> [Problem description] Scan the data for "Spring" and copy each matching line.

> [Source material]
####

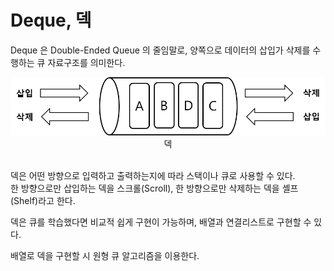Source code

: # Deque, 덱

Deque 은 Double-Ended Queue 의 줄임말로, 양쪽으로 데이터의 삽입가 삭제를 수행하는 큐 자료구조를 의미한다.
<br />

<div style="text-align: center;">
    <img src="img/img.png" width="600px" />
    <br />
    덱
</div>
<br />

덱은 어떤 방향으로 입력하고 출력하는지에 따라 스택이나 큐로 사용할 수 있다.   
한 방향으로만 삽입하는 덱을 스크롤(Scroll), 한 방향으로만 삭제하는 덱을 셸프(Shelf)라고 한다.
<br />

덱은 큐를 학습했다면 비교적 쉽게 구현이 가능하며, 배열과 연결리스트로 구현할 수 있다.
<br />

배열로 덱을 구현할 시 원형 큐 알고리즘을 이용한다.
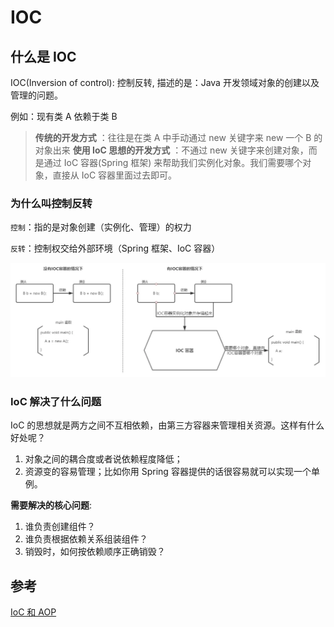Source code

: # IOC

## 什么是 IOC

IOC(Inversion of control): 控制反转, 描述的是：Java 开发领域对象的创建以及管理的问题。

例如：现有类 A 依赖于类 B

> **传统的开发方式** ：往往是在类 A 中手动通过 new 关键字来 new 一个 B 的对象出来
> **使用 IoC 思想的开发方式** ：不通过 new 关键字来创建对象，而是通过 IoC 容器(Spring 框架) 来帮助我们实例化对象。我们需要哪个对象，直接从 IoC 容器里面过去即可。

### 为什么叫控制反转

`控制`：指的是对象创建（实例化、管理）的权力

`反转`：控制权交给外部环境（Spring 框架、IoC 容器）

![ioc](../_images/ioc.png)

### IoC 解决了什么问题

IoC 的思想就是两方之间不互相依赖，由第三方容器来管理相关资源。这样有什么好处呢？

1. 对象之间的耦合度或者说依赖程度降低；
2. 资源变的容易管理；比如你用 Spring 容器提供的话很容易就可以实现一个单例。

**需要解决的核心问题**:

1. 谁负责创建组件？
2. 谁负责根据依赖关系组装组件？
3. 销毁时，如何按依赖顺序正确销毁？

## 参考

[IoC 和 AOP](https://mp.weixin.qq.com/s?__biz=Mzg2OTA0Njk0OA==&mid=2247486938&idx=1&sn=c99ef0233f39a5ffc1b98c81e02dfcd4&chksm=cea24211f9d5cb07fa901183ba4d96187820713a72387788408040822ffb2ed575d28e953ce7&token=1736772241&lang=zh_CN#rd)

####

> [Result of this exercise]
> **使用 IoC 思想的开发方式** ：不通过 new 关键字来创建对象，而是通过 IoC 容器(Spring 框架) 来帮助我们实例化对象。我们需要哪个对象，直接从 IoC 容器里面过去即可。
`反转`：控制权交给外部环境（Spring 框架、IoC 容器）
2. 资源变的容易管理；比如你用 Spring 容器提供的话很容易就可以实现一个单例。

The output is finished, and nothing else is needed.